Irma no practica la queja. Cualquier cosa que le convides, mientras sea dulce, le pone cara de niña, la llena de alegría pícara de niña. ¿Pero cuándo se me pasará este vicio de las golosinas?  En este lugar, la comida marca las horas. La comida lleva el pulso, no los relojes. “Ay, un sándwich de miga, hace cuánto que no comía uno. Ojo, que acá lo que sirven está muy bien. Todo está bien. Ni calor hace. La habitación tiene esa gran ventana y apenas si prendimos el ventilador alguna vez. Las chicas son muy buenas, nos tratan con mucha amabilidad. Pero, bueno, una no puede decir hoy me como un sandwichito de miga, ir a comprarlo y darse el gusto”. Igual, Irma sabe que afuera tampoco es fácil que cada quien salga a saciar todos sus deseos. Cuando habla del afuera, algo ensombrece su rostro de golpe: “Pero cómo miente esta gente que nos gobierna, decime, Gabriela, ¿qué le pasa al pueblo? ¿Qué le pasa al pueblo?, repito con la voz de Irma. ¿Qué le pasa?, pregunta la niña, ¿Qué hará la mentira con nosotros?, ¿nos pondrá más viejos de pronto?

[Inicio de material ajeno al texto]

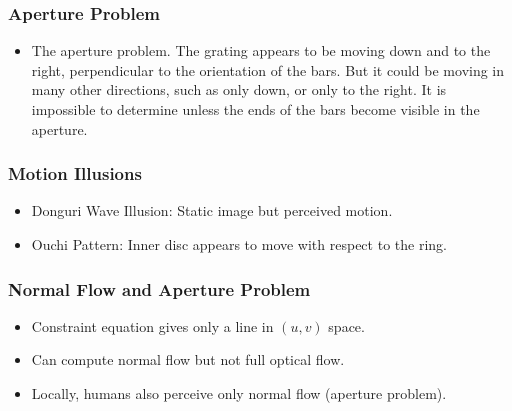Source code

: \begin{frame}
  \frametitle{Aperture Problem}
  \begin{figure}[!h]
    \hspace*{2em}
  \end{figure}
  \begin{itemize}
    \item The aperture problem. The grating appears to be moving down and to the right, perpendicular to the orientation of the bars. But it could be moving in many other directions, such as only down, or only to the right. It is impossible to determine unless the ends of the bars become visible in the aperture.
  \end{itemize}
\end{frame}

\begin{frame}
  \frametitle{Motion Illusions}


  \begin{itemize}
    \item Donguri Wave Illusion: Static image but perceived motion.
    \item Ouchi Pattern: Inner disc appears to move with respect to the ring.
  \end{itemize}

  \vspace{0.5cm}
  \centering
\end{frame}

\begin{frame}
  \frametitle{Normal Flow and Aperture Problem}
  \begin{itemize}
    \item Constraint equation gives only a line in $(u,v)$ space.
    \item Can compute normal flow but not full optical flow.
    \item Locally, humans also perceive only normal flow (aperture problem).
  \end{itemize}

  \vspace{0.5cm}
  \centering
\end{frame}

La señora que comparte la habitación con Irma tiene demencia senil, en un grado no muy avanzado.  A decir verdad, la medicación la mantiene bastante lúcida casi todo el tiempo. Llegó hace muy poco a “este lugar” y se niega  a hablar. Ni cuando la visitan su hija o su nieta emite palabra.  Come poco y parece estar muy a gusto.  “No es conversadora la señora,  aunque hay que darle tiempo. No me acuerdo mucho, pero seguro que, cuando llegué, yo también debo haber sido así”. Irma ha tomado como una misión sacar a la recién venida del letargo. “Cuando me dijeron que venía una nueva, me pregunté: ¿quién será?, ¿podré confesarle lo que siento en lo político?, ¿coincidiremos en algo? Y, bueno, no charla demasiado todavía, pero sé que es afín y eso, hoy en día, es un gran alivio.”

Raúl Cañestro.
Raúl Cañestro.

Es sábado. Hace muchísimo calor, pero el “lugar” es fresco. La puerta de Irma está entreabierta. Desde afuera puede escucharse una conversación bastante amena. Irma ha logrado dar vuelta el mutismo de su compañera. Con la misma paciencia que pone para volver a caminar sin ayuda, ha encontrado una pista, un surco en el silencio de su compañera. Escucho un poco la charla antes de entrar, trato de ordenar la emoción y avanzo. Las dos sonríen. Es la hora del almuerzo y la cara se les ilumina porque trae un rico postre. Ahora son dos niñas contentas. La señora clava su mirada sobre mi pierna. “Mirá, tenés tres lunares sobre la rodilla, parece el dibujo de las tres Marías. Yo también tengo tres lunares, con el mismo dibujo en la misma pierna. De tal palo, tal astilla”. Y, así, como quien inaugura un espejo entre dos cielos, mi madre vuelve a mirarme en la constelación de las hijas.

Irma sonríe. “Dimos vuelta la tortilla del Lado B”. Donde siempre suenan los mejores temas.